→ WHAT THE EXERCISE ASKS: Transcribe the whole listing exactly, but do not carry over its pictures.

→ MATERIALS PROVIDED:

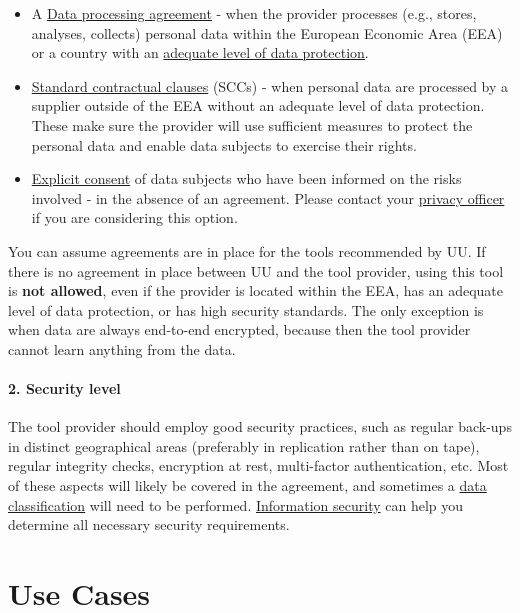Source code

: \documentclass[
]{book}
\providecommand{\tightlist}{%
  \setlength{\itemsep}{0pt}\setlength{\parskip}{0pt}}
\begin{document}
\begin{itemize}
\tightlist
\item
  A \protect\hyperlink{data-processing-agreement}{Data processing agreement} -
  when the provider processes (e.g., stores, analyses, collects) personal data
  within the European Economic Area (EEA) or a country with an
  \href{https://ec.europa.eu/info/law/law-topic/data-protection/international-dimension-data-protection/adequacy-decisions_en}{adequate level of data protection}.
\item
  \protect\hyperlink{scc}{Standard contractual clauses} (SCCs) - when personal data are processed
  by a supplier outside of the EEA without an adequate level of data protection.
  These make sure the provider will use sufficient measures to protect the personal
  data and enable data subjects to exercise their rights.
\item
  \protect\hyperlink{informed-consent-forms}{Explicit consent} of data subjects who have been
  informed on the risks involved - in the absence of an agreement. Please contact your
  \protect\hyperlink{support}{privacy officer} if you are considering this option.
\end{itemize}

You can assume agreements are in place for the tools recommended by UU.
If there is no agreement in place between UU and the tool provider, using
this tool is \textbf{not allowed}, even if the provider is located within the EEA,
has an adequate level of data protection, or has high security standards. The
only exception is when data are always end-to-end encrypted, because then the
tool provider cannot learn anything from the data.

\hypertarget{security-level}{%
\subsection{2. Security level}\label{security-level}}

The tool provider should employ good security practices, such as regular back-ups
in distinct geographical areas (preferably in replication rather than on tape),
regular integrity checks, encryption at rest, multi-factor authentication, etc.
Most of these aspects will likely be covered in the agreement, and sometimes a
\protect\hyperlink{data-classification}{data classification} will need to be performed.
\protect\hyperlink{support}{Information security} can help you determine all necessary security requirements.

\hypertarget{part-use-cases}{%
\part*{Use Cases}\label{part-use-cases}}
\end{document}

→ OUTPUT BELOW:
Source code

: \documentclass[
]{book}
\providecommand{\tightlist}{%
  \setlength{\itemsep}{0pt}\setlength{\parskip}{0pt}}
\begin{document}
\begin{itemize}
\tightlist
\item
  A \protect\hyperlink{data-processing-agreement}{Data processing agreement} -
  when the provider processes (e.g., stores, analyses, collects) personal data
  within the European Economic Area (EEA) or a country with an
  \href{https://ec.europa.eu/info/law/law-topic/data-protection/international-dimension-data-protection/adequacy-decisions_en}{adequate level of data protection}.
\item
  \protect\hyperlink{scc}{Standard contractual clauses} (SCCs) - when personal data are processed
  by a supplier outside of the EEA without an adequate level of data protection.
  These make sure the provider will use sufficient measures to protect the personal
  data and enable data subjects to exercise their rights.
\item
  \protect\hyperlink{informed-consent-forms}{Explicit consent} of data subjects who have been
  informed on the risks involved - in the absence of an agreement. Please contact your
  \protect\hyperlink{support}{privacy officer} if you are considering this option.
\end{itemize}

You can assume agreements are in place for the tools recommended by UU.
If there is no agreement in place between UU and the tool provider, using
this tool is \textbf{not allowed}, even if the provider is located within the EEA,
has an adequate level of data protection, or has high security standards. The
only exception is when data are always end-to-end encrypted, because then the
tool provider cannot learn anything from the data.

\hypertarget{security-level}{%
\subsection{2. Security level}\label{security-level}}

The tool provider should employ good security practices, such as regular back-ups
in distinct geographical areas (preferably in replication rather than on tape),
regular integrity checks, encryption at rest, multi-factor authentication, etc.
Most of these aspects will likely be covered in the agreement, and sometimes a
\protect\hyperlink{data-classification}{data classification} will need to be performed.
\protect\hyperlink{support}{Information security} can help you determine all necessary security requirements.

\hypertarget{part-use-cases}{%
\part*{Use Cases}\label{part-use-cases}}
\end{document}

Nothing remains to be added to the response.